Document number:   P2624R0

Date: 2022-07-06

Reply-to: Justin Cooke <jgc@cems.de>
Target audience: CWG

 

Make operations on bools more portable

 

Abstract: This proposal is to resolve a contradiction in the specification of the type bool and to tighten the standard so as to guarantee that: (i) every object of type bool, regardless of provenance, has the value true or false; and (ii) conversion or promotion of bool to int always yields zero or one. The purpose is to ensure that expressions involving bools yield predictable and unsurprising results that accord with conventional mathematical logic, so that variables of type bool can be used safely and portably even in safety-critical applications.

 

Motivation:  The C++20 standard (6.8.210) states: Type bool is a distinct type that has the same object representation, value representation, and alignment requirements as an implementation-defined unsigned integer type. The values of type bool are true and false. However, if the bool type can have just two values, it cannot have the same value representation as the underlying unsigned integer type, which can take at least 256 distinct values.  In view of this contradiction, no implementation can conform exactly to the standard; they approximate the standard in different ways, with observably different consequences.  Clang implements bool as if it were a 1-bit bitfield contained in a 1-byte object; only the low-order bit determines the value, while the remaining bits are padding. Clang’s implementation satisfies the standard’s requirement that variables of type bool can take just two values (true and false) but a clang bool does not have the same value representation as the unsigned integer type that contains it. Gcc and msvc implement the bool type rather as if it were declared as enum bool : unsigned char { false, true };. The gcc and msvc implementations satisfy the standard’s requirement that bool has the same value representation as an unsigned integer type;  a gcc/msvc bool can take any of 256 distinct values of which just the first two have special names.  On conversion or promotion to int, a clang bool always yields 0 or 1 (the padding bits are masked out), while a gcc or msvc bool yields its unsigned char value, whatever that happens to be.  The gcc and msvc implementations differ from each other in their treatment of some operations on bools. The following code snippets, tested on gcc 12.1, clang 14.04 and msvc 19.32 illustrate how the three implementations can yield different results for some functions.  

 

The purpose of this proposal is to ensure that common expressions involving bools yield predictable and unsurprising results that accord with conventional mathematical logic, so that variables of type bool can be used safely and portably even in safety-critical applications.

 

Examples of current behavior:

//clang always returns 0 or 1; msvc & gcc can return 0, 1 or -1

int test1(bool b)

{ switch(b)

     { case false: return 0;

       case true: return 1;

       default: return -1;

    }

}

 

//clang & msvc always return 1; gcc can return 1 or 2

int test2(bool b)

{ int n = 0;

  if (b) n++;

  if (!b) n++;

  return n;

}

 

//clang always returns 0 or 2; msvc & gcc can return any even value from 0 to 510

int test3(bool b) { return b + b; }

 

//clang & msvc always return 0 or 1; gcc can return any value from 0 to 255

int test4(bool b) { return b || b; }

 

Note: There are further places where the standard (N4910) is unclear concerning expressions involving bools:

Section 7.41 Usual arithmetic conversions [expr.arith.conv] statesThe purpose is to yield a common type, which is also the type of the result.” This leaves it unclear whether conversions, such as integral promotions, need be performed when both operands are already of the same type as the result; for example, in the expression a||b where a and b are of type bool.   Existing implementations interpret this rule differently and yield differing results for this expression.

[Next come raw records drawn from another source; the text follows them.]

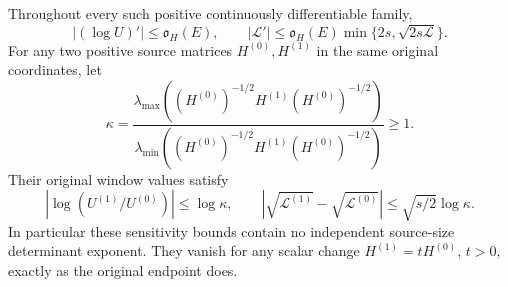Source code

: \begin{theorem}
Throughout every such positive continuously differentiable family,
\[
 \boxed{|(\log U)'|\le\mathfrak o_H(E),\qquad
 |\mathscr L'|\le\mathfrak o_H(E)
             \min\{2s,\sqrt{2s\mathscr L}\}.}                \tag{EW.33}
\]
For any two positive source matrices $H^{(0)},H^{(1)}$ in the
same original coordinates, let
\[
 \kappa=\frac{\lambda_{\max}((H^{(0)})^{-1/2}H^{(1)}(H^{(0)})^{-1/2})}
                   {\lambda_{\min}((H^{(0)})^{-1/2}H^{(1)}(H^{(0)})^{-1/2})}
 \ge1.
                                                               \tag{EW.34}
\]
Their original window values satisfy
\[
 \boxed{|\log(U^{(1)}/U^{(0)})|\le\log\kappa,\qquad
 |\sqrt{\mathscr L^{(1)}}-\sqrt{\mathscr L^{(0)}}|
                  \le\sqrt{s/2}\log\kappa.}                 \tag{EW.35}
\]
In particular these sensitivity bounds contain no independent
source-size determinant exponent. They vanish for any scalar change
$H^{(1)}=tH^{(0)}$, $t>0$, exactly as the original endpoint does.
\end{theorem}
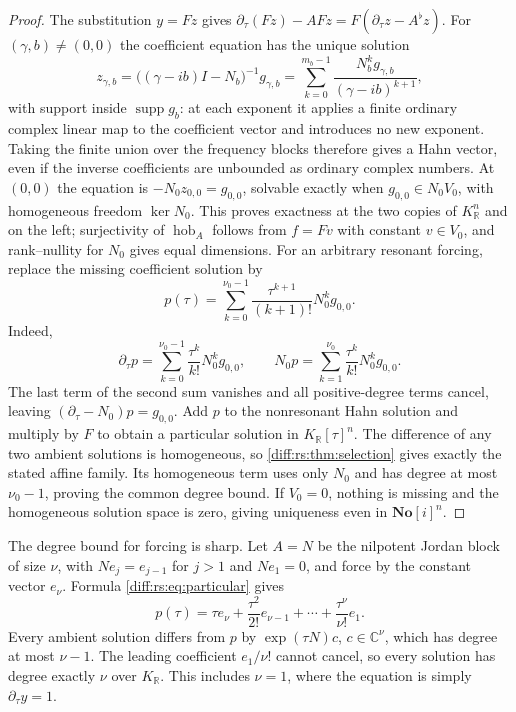 \documentclass[11pt,letterpaper]{article}
\numberwithin{equation}{section}
\theoremstyle{definition}
\theoremstyle{remark}
\newcommand{\SC}{\mathbf{No}[i]}
\newcommand{\R}{\mathbb R}
\newcommand{\C}{\mathbb C}
\newcommand{\der}{\partial}
\newcommand{\supp}{\operatorname{supp}}
\newcommand{\Ker}{\operatorname{ker}}
\newcommand{\derT}{\der_{\tau}}
\newcommand{\KR}{K_{\R}}
\newcommand{\hob}{\operatorname{hob}}
\begin{document}
\begin{proof}
The substitution $y=Fz$ gives $\derT(Fz)-AFz=F(\derT z-A^{\flat}z)$. For
$(\gamma,b)\neq(0,0)$ the coefficient equation has the unique solution
\begin{equation}\label{diff:rs:eq:coeffresolvent}
 z_{\gamma,b}=\bigl((\gamma-ib)I-N_{b}\bigr)^{-1}g_{\gamma,b}
 =\sum_{k=0}^{m_{b}-1}\frac{N_{b}^{k}g_{\gamma,b}}{(\gamma-ib)^{k+1}},
\end{equation}
with support inside $\supp g_b$: at each exponent it applies a
finite ordinary complex linear map to the coefficient vector and
introduces no new exponent. Taking the finite union over the frequency
blocks therefore gives a Hahn vector, even if the inverse coefficients
are unbounded as ordinary complex numbers. At
$(0,0)$ the equation is $-N_{0}z_{0,0}=g_{0,0}$, solvable exactly when
$g_{0,0}\in N_{0}V_{0}$, with homogeneous freedom $\Ker N_{0}$. This proves
exactness at the two copies of $\KR^{n}$ and on the left; surjectivity of
$\hob_{A}$ follows from $f=Fv$ with constant $v\in V_{0}$, and rank--nullity for
$N_{0}$ gives equal dimensions. For an arbitrary resonant forcing, replace the
missing coefficient solution by
\begin{equation}\label{diff:rs:eq:particular}
 p(\tau)=\sum_{k=0}^{\nu_{0}-1}\frac{\tau^{k+1}}{(k+1)!}N_{0}^{k}g_{0,0}.
\end{equation}
Indeed,
\[
 \derT p=\sum_{k=0}^{\nu_0-1}\frac{\tau^k}{k!}N_0^kg_{0,0},
 \qquad
 N_0p=\sum_{k=1}^{\nu_0}\frac{\tau^k}{k!}N_0^kg_{0,0}.
\]
The last term of the second sum vanishes and all positive-degree
terms cancel, leaving $(\derT-N_0)p=g_{0,0}$. Add $p$ to the
nonresonant Hahn solution and multiply by $F$ to obtain a particular
solution in $\KR[\tau]^n$. The difference of any two ambient
solutions is homogeneous, so \cref{diff:rs:thm:selection} gives exactly
the stated affine family. Its homogeneous term uses only $N_0$ and
has degree at most $\nu_0-1$, proving the common degree bound.
If $V_0=0$, nothing is missing and the homogeneous solution space is
zero, giving uniqueness even in $\SC^n$.
\end{proof}

The degree bound for forcing is sharp. Let $A=N$ be the nilpotent
Jordan block of size $\nu$, with $Ne_j=e_{j-1}$ for $j>1$ and
$Ne_1=0$, and force by the constant vector $e_\nu$. Formula
\eqref{diff:rs:eq:particular} gives
\[
 p(\tau)=\tau e_\nu+\frac{\tau^2}{2!}e_{\nu-1}
             +\cdots+\frac{\tau^\nu}{\nu!}e_1.
\]
Every ambient solution differs from $p$ by $\exp(\tau N)c$,
$c\in\C^\nu$, which has degree at most $\nu-1$. The leading
coefficient $e_1/\nu!$ cannot cancel, so every solution has degree
exactly $\nu$ over $\KR$. This includes $\nu=1$, where the equation
is simply $\derT y=1$.
\end{document}
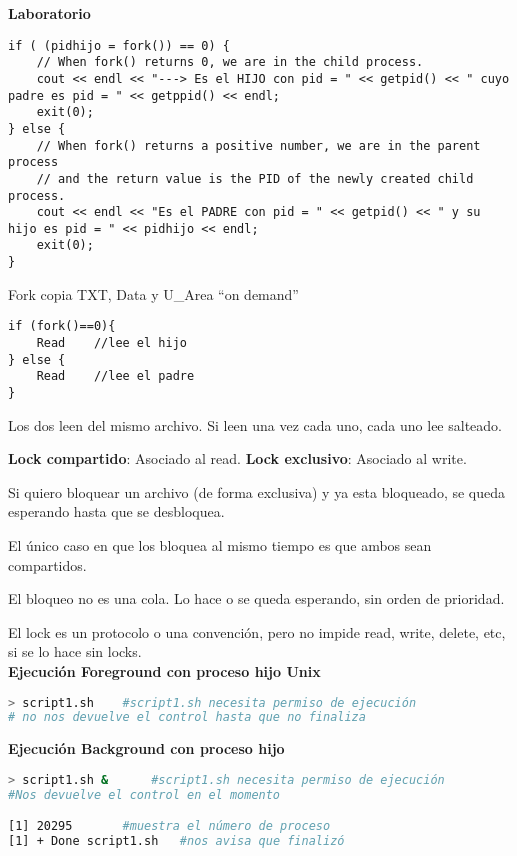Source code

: \documentclass[a4paper, twoside]{article}
\begin{document}
\textbf{Laboratorio}

\begin{lstlisting}
if ( (pidhijo = fork()) == 0) {
	// When fork() returns 0, we are in the child process.
	cout << endl << "---> Es el HIJO con pid = " << getpid() << " cuyo padre es pid = " << getppid() << endl;
	exit(0);
} else {
	// When fork() returns a positive number, we are in the parent process
	// and the return value is the PID of the newly created child process.
	cout << endl << "Es el PADRE con pid = " << getpid() << " y su hijo es pid = " << pidhijo << endl;
	exit(0);
}
\end{lstlisting}

Fork copia TXT, Data y U\_Area “on demand”

\begin{lstlisting}
if (fork()==0){
	Read	//lee el hijo
} else {
	Read	//lee el padre
}
\end{lstlisting}

Los dos leen del mismo archivo. Si leen una vez cada uno, cada uno lee salteado.

\textbf{Lock compartido}: Asociado al read.
\textbf{Lock exclusivo}: Asociado al write.

Si quiero bloquear un archivo (de forma exclusiva) y ya esta bloqueado, se queda esperando hasta que se desbloquea.

El único caso en que los bloquea al mismo tiempo es que ambos sean compartidos.

El bloqueo no es una cola. Lo hace o se queda esperando, sin orden de prioridad.

El lock es un protocolo o una convención, pero no impide read, write, delete, etc, si se lo hace sin locks.\\

\textbf{Ejecución Foreground con proceso hijo Unix}
\begin{lstlisting}[language=sh]
> script1.sh 	#script1.sh necesita permiso de ejecución
# no nos devuelve el control hasta que no finaliza
\end{lstlisting}

\textbf{Ejecución Background con proceso hijo}
\begin{lstlisting}[language=sh]
> script1.sh & 		#script1.sh necesita permiso de ejecución
#Nos devuelve el control en el momento

[1] 20295 		#muestra el número de proceso
[1] + Done script1.sh 	#nos avisa que finalizó
\end{lstlisting}
\end{document}
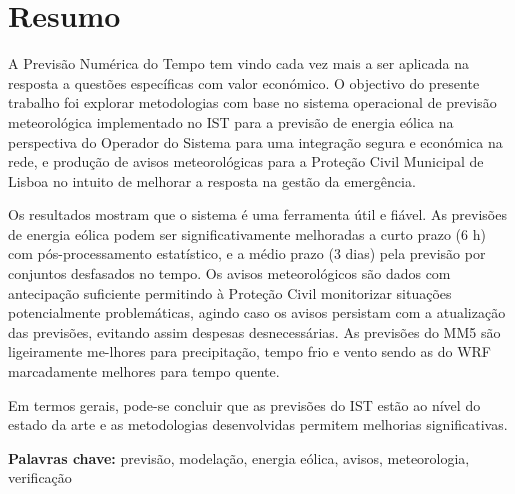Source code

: \chapter{Resumo}\label{sec:resumo} 

A Previsão Numérica do Tempo tem vindo cada vez mais a ser aplicada na resposta a questões específicas com valor económico. O objectivo do presente trabalho foi explorar metodologias com base no sistema operacional de previsão meteorológica implementado no IST para a previsão de energia eólica na perspectiva do Operador do Sistema para uma integração segura e económica na rede, e produção de avisos meteorológicas para a Proteção Civil Municipal de Lisboa no intuito de melhorar a resposta na gestão da emergência.

Os resultados mostram que o sistema é uma ferramenta útil e fiável. As previsões de energia eólica podem ser significativamente melhoradas a curto prazo (6 h) com pós-processamento estatístico, e a médio prazo (3 dias) pela previsão por conjuntos desfasados no tempo. Os avisos meteorológicos são dados com antecipação suficiente permitindo à Proteção Civil monitorizar situações potencialmente problemáticas, agindo caso os avisos persistam com a atualização das previsões, evitando assim despesas desnecessárias. As previsões do MM5 são ligeiramente me-lhores para precipitação, tempo frio e vento sendo as do WRF marcadamente melhores para tempo quente.

Em termos gerais, pode-se concluir que as previsões do IST estão ao nível do estado da arte e as metodologias desenvolvidas permitem melhorias significativas.

\vspace{1.5cm}%

\textbf{Palavras chave:} previsão, modelação, energia eólica, avisos, meteorologia, verificação
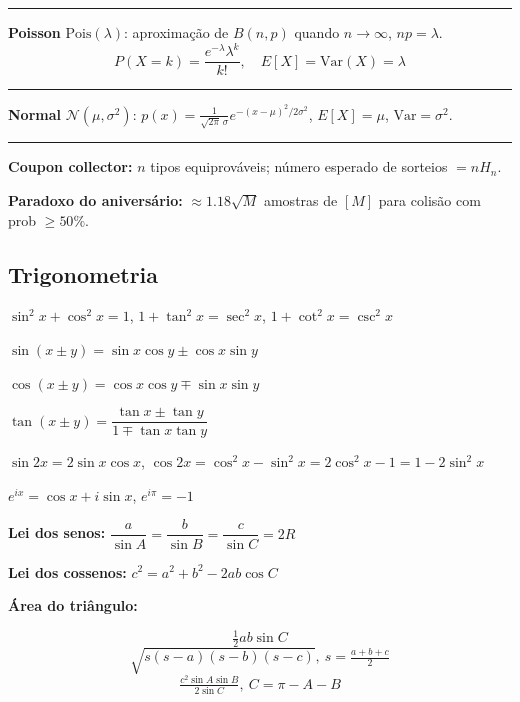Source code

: \noindent\rule{\linewidth}{0.2pt}

\textbf{Poisson} $\text{Pois}(\lambda)$: aproximação de $B(n,p)$ quando $n\to\infty$, $np=\lambda$.
\[P(X=k)=\frac{e^{-\lambda}\lambda^k}{k!}, \quad E[X]=\text{Var}(X)=\lambda\]

\noindent\rule{\linewidth}{0.2pt}

\textbf{Normal} $\mathcal{N}(\mu,\sigma^2)$: $p(x)=\frac{1}{\sqrt{2\pi}\,\sigma}e^{-(x-\mu)^2/2\sigma^2}$, $E[X]=\mu$, $\text{Var}=\sigma^2$.

\noindent\rule{\linewidth}{0.2pt}

\textbf{Coupon collector:} $n$ tipos equiprováveis; número esperado de sorteios $=nH_n$.

\textbf{Paradoxo do aniversário:} $\approx1.18\sqrt{M}$ amostras de $[M]$ para colisão com prob $\geq50\%$.

\subsection{Trigonometria}

$\sin^2x+\cos^2x=1$, $1+\tan^2x=\sec^2x$, $1+\cot^2x=\csc^2x$

$\sin(x\pm y)=\sin x\cos y\pm\cos x\sin y$

$\cos(x\pm y)=\cos x\cos y\mp\sin x\sin y$

$\tan(x\pm y)=\dfrac{\tan x\pm\tan y}{1\mp\tan x\tan y}$

$\sin2x=2\sin x\cos x$, $\cos2x=\cos^2x-\sin^2x=2\cos^2x-1=1-2\sin^2x$

$e^{ix}=\cos x+i\sin x$, $e^{i\pi}=-1$

\textbf{Lei dos senos:} $\dfrac{a}{\sin A}=\dfrac{b}{\sin B}=\dfrac{c}{\sin C}=2R$

\textbf{Lei dos cossenos:} $c^2=a^2+b^2-2ab\cos C$

\textbf{Área do triângulo:}

\begin{center}
\end{center}

\[\tfrac{1}{2}ab\sin C\]
\[\sqrt{s(s-a)(s-b)(s-c)},\ s=\tfrac{a+b+c}{2}\]
\[\tfrac{c^2\sin A\sin B}{2\sin C},\ C=\pi-A-B\]

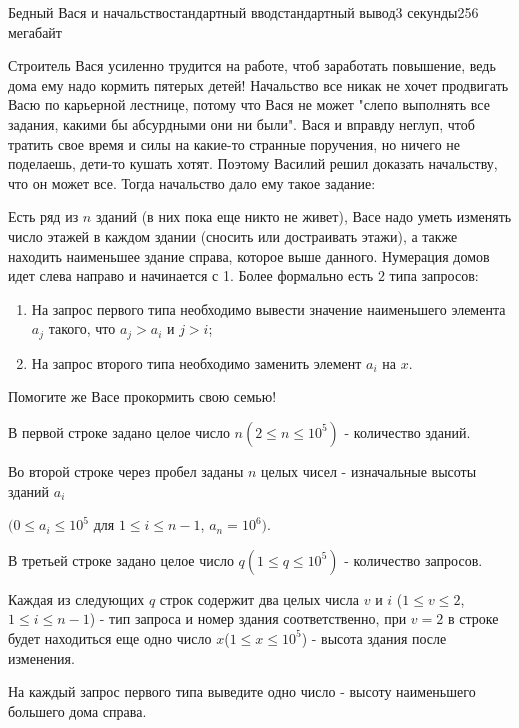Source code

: \begin{problem}{Бедный Вася и начальство}{стандартный ввод}{стандартный вывод}{3 секунды}{256 мегабайт}

Строитель Вася усиленно трудится на работе, чтоб заработать повышение, ведь дома ему надо кормить пятерых детей! Начальство все никак не хочет продвигать Васю по карьерной лестнице, потому что Вася не может "слепо выполнять все задания, какими бы абсурдными они ни были". Вася и вправду неглуп, чтоб тратить свое время и силы на какие-то странные поручения, но ничего не поделаешь, дети-то кушать хотят. Поэтому Василий решил доказать начальству, что он может все. Тогда начальство дало ему такое задание: 

Есть ряд из $n$ зданий (в них пока еще никто не живет), Васе надо уметь изменять число этажей в каждом здании (сносить или достраивать этажи), а также находить наименьшее здание справа, которое выше данного. Нумерация домов идет слева направо и начинается с 1. Более формально есть $2$ типа запросов:
\begin{enumerate}
  \item На запрос первого типа необходимо вывести значение наименьшего элемента $a_j$ такого, что $a_j > a_i$ и $j > i$;
  \item На запрос второго типа необходимо заменить элемент $a_i$ на $x$.
\end{enumerate}
Помогите же Васе прокормить свою семью!

\InputFile
В первой строке задано целое число $n(2 \le n \le 10^5)$ - количество зданий.

Во второй строке через пробел заданы $n$ целых чисел - изначальные высоты зданий $a_i$

$(0 \le a_i \le 10^5$ для $1 \le i \le n - 1$, $a_n = 10^6)$.

В третьей строке задано целое число $q(1 \le q \le 10^5)$ - количество запросов.

Каждая из следующих $q$ строк содержит два целых числа $v$ и $i$ ($1 \le v \le 2$, $1 \le i \le n - 1$) - тип запроса и номер здания соответственно, при $v = 2$ в строке будет находиться еще одно число $x$($1 \le x \le 10^5$) - высота здания после изменения.

\OutputFile
На каждый запрос первого типа выведите одно число - высоту наименьшего большего дома справа.

\Example

\begin{example}
%
\end{example}

\end{problem}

Section 8.5.21 if statements [stmt.if] states: “If the condition (8.5) yields true the first substatement is executed. If the else part of the selection statement is present and the condition yields false, the second substatement is executed”.  It is unclear whether the word “yields” is supposed to mean “is equal to”.  As the above examples show, it is possible, given a value b of type bool, that both b and !b yield true in the context of an if condition, while neither b nor !b test equal to true.

 

Effect on existing code: The behavior of non-portable code that relies on implementation-specific features may change when the implementation is brought into conformance with the proposed new standard.  The clang implementation is already in conformance with the proposed new standard.

 

Wording: (edits to N4910)

6.8.2 Fundamental types                                                                                [basic.fundamental]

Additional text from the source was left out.